Hoy sabemos que la fiebre amarilla está producida por un arbovirus de la familia de los flavivirus, de unos 50 nanómetros de diámetro aproximadamente, que contiene ARN monocatenario. Existen dos ciclos de transmisión: en el de transmisión urbana de una persona a otra, el vector del virus es Aedes aegypti, mientras que en el ciclo selvático de transmisión de un mono a otro y accidentalmente de un mono arborícola o terrestre a una persona intervienen distintas especies de mosquitos, que también son responsables de otras enfermedades contagiosas; sin la intermediación de los insectos la fiebre amarilla no se transmite directamente entre personas. Alrededor del 90% de los 200.000 casos anuales de fiebre amarilla, con una tasa de mortalidad del 10-15%, se producen en África, donde la transmisión es tanto de ciclo urbano como selvático. En América del Sur predomina la fiebre amarilla selvática, tanto en casos individuales como en brotes localizados.
Aunque la vacuna es efectiva y proporciona inmunidad en el 99% de las personas con una sola dosis al cabo de un mes, en personas que por distintos motivos no han sido vacunadas, el virus puede llegar a provocar más de un 50% de mortalidad cuando consigue desarrollar los cuadros más graves de la enfermedad, ya que no existe curación y solo se puede proporcionar a los enfermos tratamiento sintomático y de soporte.
En cuanto a la prevención de la fiebre amarilla urbana se puede realizar mediante vacunación a gran escala y medidas para hacer desaparecer el vector, como eliminación de aguas estancadas y demás criaderos potenciales de mosquitos, junto con insecticidas, repelentes y mosquiteras; en cambio, la vacunación es el único medio eficaz de lucha en las zonas selváticas.
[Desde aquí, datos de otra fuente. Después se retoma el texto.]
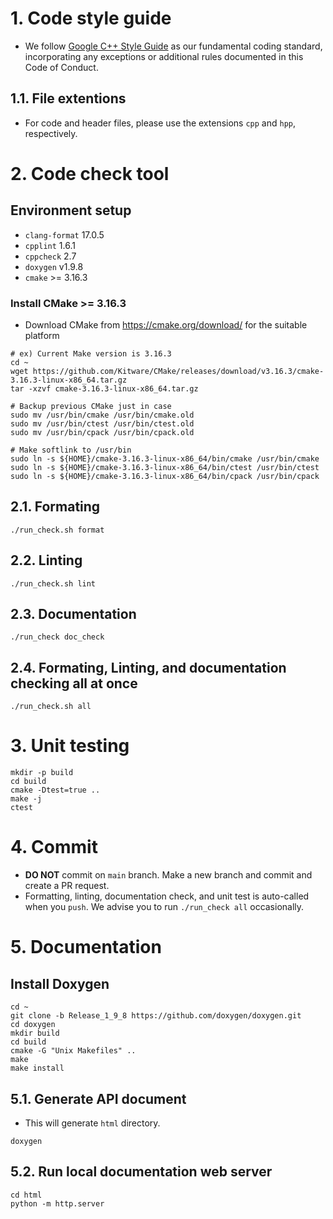 # 1. Code style guide
- We follow [Google C++ Style Guide](https://google.github.io/styleguide/cppguide.html) as our fundamental coding standard, incorporating any exceptions or additional rules documented in this Code of Conduct.

## 1.1. File extentions
- For code and header files, please use the extensions `cpp` and `hpp`, respectively.

# 2. Code check tool
## Environment setup
- `clang-format` 17.0.5
- `cpplint` 1.6.1
- `cppcheck` 2.7
- `doxygen` v1.9.8
- `cmake` >= 3.16.3

### Install CMake >= 3.16.3
* Download CMake from https://cmake.org/download/ for the suitable platform
``` shell
# ex) Current Make version is 3.16.3
cd ~
wget https://github.com/Kitware/CMake/releases/download/v3.16.3/cmake-3.16.3-linux-x86_64.tar.gz
tar -xzvf cmake-3.16.3-linux-x86_64.tar.gz

# Backup previous CMake just in case
sudo mv /usr/bin/cmake /usr/bin/cmake.old
sudo mv /usr/bin/ctest /usr/bin/ctest.old
sudo mv /usr/bin/cpack /usr/bin/cpack.old

# Make softlink to /usr/bin
sudo ln -s ${HOME}/cmake-3.16.3-linux-x86_64/bin/cmake /usr/bin/cmake
sudo ln -s ${HOME}/cmake-3.16.3-linux-x86_64/bin/ctest /usr/bin/ctest
sudo ln -s ${HOME}/cmake-3.16.3-linux-x86_64/bin/cpack /usr/bin/cpack
```

## 2.1. Formating
```shell
./run_check.sh format
```

## 2.2. Linting
```shell
./run_check.sh lint
```

## 2.3. Documentation
```shell
./run_check doc_check
```

## 2.4. Formating, Linting, and documentation checking all at once
```shell
./run_check.sh all
```

# 3. Unit testing
```shell
mkdir -p build
cd build
cmake -Dtest=true ..
make -j
ctest
```

# 4. Commit
* **DO NOT** commit on `main` branch. Make a new branch and commit and create a PR request.
* Formatting, linting, documentation check, and unit test is auto-called when you `push`.
We advise you to run `./run_check all` occasionally.

# 5. Documentation
## Install Doxygen
```shell
cd ~
git clone -b Release_1_9_8 https://github.com/doxygen/doxygen.git
cd doxygen
mkdir build
cd build
cmake -G "Unix Makefiles" .. 
make
make install
```

## 5.1. Generate API document
* This will generate `html` directory.
```shell
doxygen
```

## 5.2. Run local documentation web server
```shell
cd html
python -m http.server
```

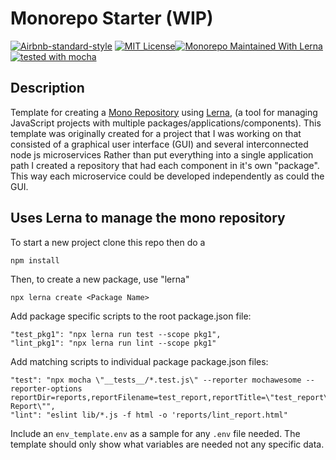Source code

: # Monorepo Starter (WIP)

[![Airbnb-standard-style](https://img.shields.io/badge/code%20style-airbnb-brightgreen.svg)](https://github.com/airbnb/javascript) [![MIT License](https://img.shields.io/badge/license-mit-brightgreen.svg)](https://github.com/barlowm/mono_repo_template/blob/master/LICENSE)[![Monorepo Maintained With Lerna](https://img.shields.io/badge/maintained%20by-lerna-99424f.svg)](https://lerna.js.org) [![tested with mocha](https://img.shields.io/badge/tested_with-mocha-99424f.svg)](https://mochajs.org) 


## Description

Template for creating a [Mono Repository](https://en.wikipedia.org/wiki/Monorepo) using [Lerna](https://lerna.js.org), (a tool for managing JavaScript projects with multiple packages/applications/components).
This template was originally created for a project that I was working on that consisted of a graphical user interface (GUI) and several interconnected node js microservices
Rather than put everything into a single application path I created a repository that had each component in it's own "package".
This way each microservice could be developed independently as could the GUI.

## Uses Lerna to manage the mono repository
To start a new project clone this repo then do a 
```
npm install
```

Then, to create a new package, use "lerna"

```
npx lerna create <Package Name>
```

Add package specific scripts to the root package.json file:

```
"test_pkg1": "npx lerna run test --scope pkg1",
"lint_pkg1": "npx lerna run lint --scope pkg1"
```

Add matching scripts to individual package package.json files:

```
"test": "npx mocha \"__tests__/*.test.js\" --reporter mochawesome --reporter-options reportDir=reports,reportFilename=test_report,reportTitle=\"test_report\",reportPageTitle=\"Test-Report\"",
"lint": "eslint lib/*.js -f html -o 'reports/lint_report.html"
```

Include an `env_template.env` as a sample for any `.env` file needed. The template should only show what variables are needed not any specific data.
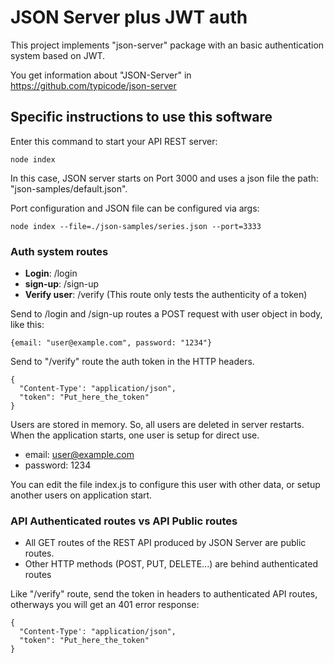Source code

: # JSON Server plus JWT auth

This project implements "json-server" package with an basic authentication system based on JWT.

You get information about "JSON-Server" in https://github.com/typicode/json-server

## Specific instructions to use this software

Enter this command to start your API REST server:

```node index```

In this case, JSON server starts on Port 3000 and uses a json file the path: "json-samples/default.json".

Port configuration and JSON file can be configured via args:

```node index --file=./json-samples/series.json --port=3333```

### Auth system routes

* **Login**: /login
* **sign-up**: /sign-up
* **Verify user**: /verify (This route only tests the authenticity of a token)

Send to /login and /sign-up routes a POST request with user object in body, like this:

```{email: "user@example.com", password: "1234"}```

Send to "/verify" route the auth token in the HTTP headers.

```
{
  "Content-Type': "application/json",
  "token": "Put_here_the_token"
}
```

Users are stored in memory. So, all users are deleted in server restarts. When the application starts, one user is setup for direct use. 

* email: user@example.com
* password: 1234

You can edit the file index.js to configure this user with other data, or setup another users on application start.

### API Authenticated routes vs API Public routes

* All GET routes of the REST API produced by JSON Server are public routes.
* Other HTTP methods (POST, PUT, DELETE...) are behind authenticated routes

Like "/verify" route, send the token in headers to authenticated API routes, otherways you will get an 401 error response:

```
{
  "Content-Type': "application/json",
  "token": "Put_here_the_token"
}
```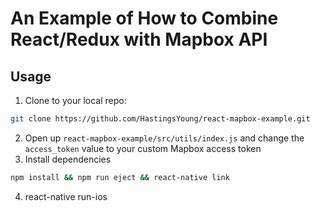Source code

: # An Example of How to Combine React/Redux with Mapbox API
## Usage
1. Clone to your local repo:
```sh
git clone https://github.com/HastingsYoung/react-mapbox-example.git
```
2. Open up `react-mapbox-example/src/utils/index.js` and change the `access_token` value to your custom Mapbox access token
3. Install dependencies
```sh
npm install && npm run eject && react-native link
```
4. react-native run-ios

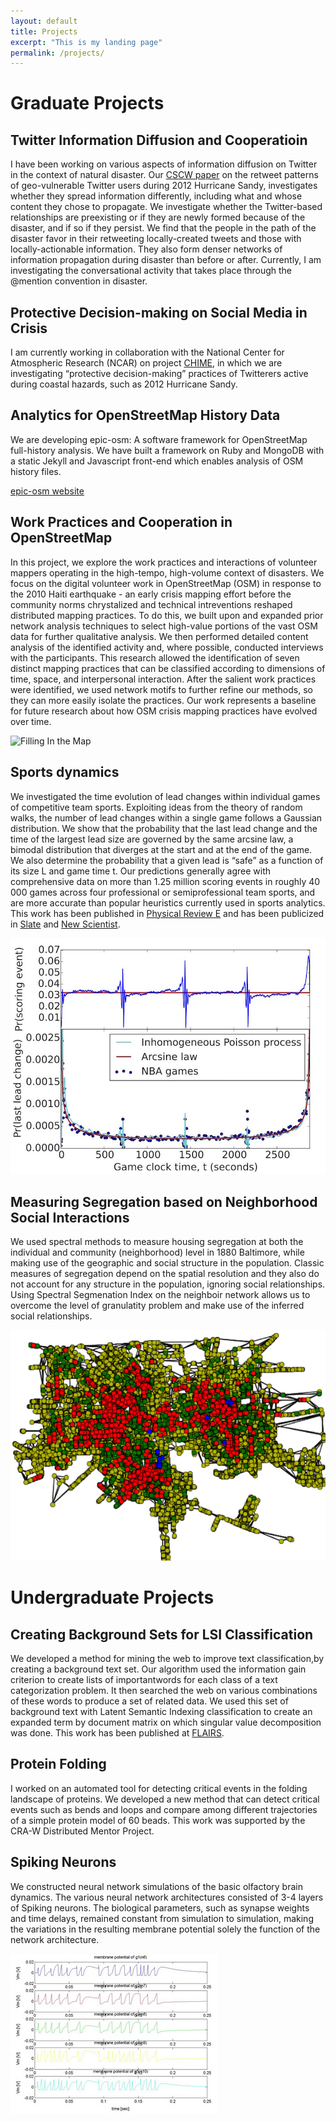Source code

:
 ```yaml
---
layout: default
title: Projects
excerpt: "This is my landing page"
permalink: /projects/
---
```


# Graduate Projects

## Twitter Information Diffusion and Cooperatioin
I have been working on various aspects of information diffusion on Twitter in the context of natural disaster. 
Our [CSCW paper](https://www.cs.colorado.edu/~palen/palen_papers/CSCW-SandyRetweetPaperCR.pdf) on the retweet patterns of geo-vulnerable Twitter users during 2012 Hurricane Sandy, investigates whether they spread information differently, including what and whose content they chose to propagate. We investigate whether the Twitter-based relationships are preexisting or if they are newly formed because of the disaster, and if so if they persist. We find that the people in the path of the disaster favor in their retweeting locally-created tweets and those with locally-actionable information. They also form denser networks of information propagation during disaster than before or after.
Currently, I am investigating the conversational activity that takes place through the @mention convention in disaster.

## Protective Decision-making on Social Media in Crisis
I am currently working in collaboration with the National Center for Atmospheric Research (NCAR) on project [CHIME](https://www.mmm.ucar.edu/communicating-hazard-information-modern-environment-chime), in which we are investigating “protective decision-making” practices of Twitterers active during coastal hazards, such as 2012 Hurricane Sandy.

## Analytics for OpenStreetMap History Data
We are developing epic-osm: A software framework for OpenStreetMap full-history analysis.
We have built a framework on Ruby and MongoDB with a static Jekyll and Javascript front-end which enables analysis of OSM history files.

[epic-osm website](http://project-epic.github.io/epic-osm/)

## Work Practices and Cooperation in OpenStreetMap
In this project, we explore the work practices and interactions of volunteer mappers operating in the high-tempo, high-volume context of disasters. We focus on the digital volunteer work in OpenStreetMap (OSM) in response to the 2010 Haiti earthquake - an early crisis mapping effort before the community norms chrystalized and technical intreventions reshaped distributed mapping practices. To do this, we built upon and expanded prior network analysis techniques to select high-value portions of the vast OSM data for further qualitative analysis. We then performed detailed content analysis of the identified activity and, where possible, conducted interviews with the participants. This research allowed the identification of seven distinct mapping practices that can be classified according to dimensions of time, space, and interpersonal interaction.  After the salient work practices were identified, we used network motifs to further refine our methods, so they can more easily isolate the practices. Our work represents a baseline for future research about how OSM crisis mapping practices have evolved over time.

![Filling In the Map](/assets/fillInMap.jpg)

## Sports dynamics
We investigated the time evolution of lead changes within individual games of competitive team sports. Exploiting ideas from the theory of random walks, the number of lead changes within a single game follows a Gaussian distribution. We show that the probability that the last lead change and the time of the largest lead size are governed by the same arcsine law, a bimodal distribution that diverges at the start and at the end of the game. We also determine the probability that a given lead is “safe” as a function of its size L and game time t. Our predictions generally agree with comprehensive data on more than 1.25 million scoring events in roughly 40 000 games across four professional or semiprofessional team sports, and are more accurate than popular heuristics currently used in sports analytics. This work has been published in [Physical Review E](http://journals.aps.org/pre/abstract/10.1103/PhysRevE.91.062815) and has been publicized in [Slate](http://www.slate.com/articles/sports/sports_nut/2015/06/golden_state_warriors_championship_a_new_formula_for_predicting_lead_changes.html) and [New Scientist](https://www.newscientist.com/article/dn27836-winning-formula-reveals-if-your-team-is-too-far-ahead-to-lose).

![LastLeadChange](/assets/LastLeadChange.jpg)

## Measuring Segregation based on Neighborhood Social Interactions 
We used spectral methods to measure housing segregation at both the individual and community (neighborhood) level in 1880 Baltimore, while making use of the geographic and social structure in the population. Classic measures of segregation depend on the spatial resolution and they also do not account for any structure in the population, ignoring social relationships. Using Spectral Segmenation Index on the neighboir network allows us to overcome the level of granulatity problem and make use of the inferred social relationships.

![SSI](/assets/SSI.png)

# Undergraduate Projects

## Creating Background Sets for LSI Classification
We developed a method for mining the web to improve text classification,by creating a background text set. Our algorithm
used the information gain criterion to create lists of importantwords for each class of a text categorization problem. It then
searched the web on various combinations of these words to produce a set of related data. We used this set of background text with Latent Semantic Indexing classification to create an expanded term by document matrix on which singular value
decomposition was done. This work has been published at [FLAIRS](https://www.aaai.org/Papers/FLAIRS/2006/Flairs06-117.pdf).

## Protein Folding
I worked on an automated tool for detecting critical events in the folding landscape of proteins. We developed a new method that can detect critical events such as bends and loops and compare among different trajectories of a simple protein model of 60 beads. This work was supported by the CRA-W Distributed Mentor Project.

<!-- ![contactMap](/assets/contactMap.png) -->

## Spiking Neurons
We constructed neural network simulations of the basic olfactory brain dynamics. The various neural network architectures consisted of 3-4 layers of Spiking neurons. The biological parameters, such as synapse weights and time delays, remained constant from simulation to simulation, making the variations in the resulting membrane potential solely the function of the network architecture.

![spiking](/assets/spiking.jpg)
En 2005 se creó el “Certificado Internacional de Vacunación y Profilaxis” (ICVP) como condición imprescindible para la entrada en un país, incluso sólo en tránsito, de viajeros procedentes de zonas endémicas.
La estrategia de prevención vacunal en regiones con riesgo de transmisión del virus comprende dos tipos de actuación. El primero es la inclusión de la vacuna en los calendarios nacionales de vacunación a los 12 meses de vida; la vacuna se debe aplicar por vía subcutánea en una sola dosis de 0,5 ml, en la parte superior del brazo (se puede administrar simultáneamente con cualquier otra vacuna). El segundo componente de la prevención es la realización de campañas de vacunación colectiva para proteger a los grupos susceptibles de mayor edad en zonas de riesgo. La vacuna no está recomendada en menores de nueve meses, en adultos mayores de 60 años y en mujeres embarazadas. Durante los últimos 80 años la vacuna ha demostrado su seguridad y ha evitado la muerte de muchos millones de personas en todo el mundo.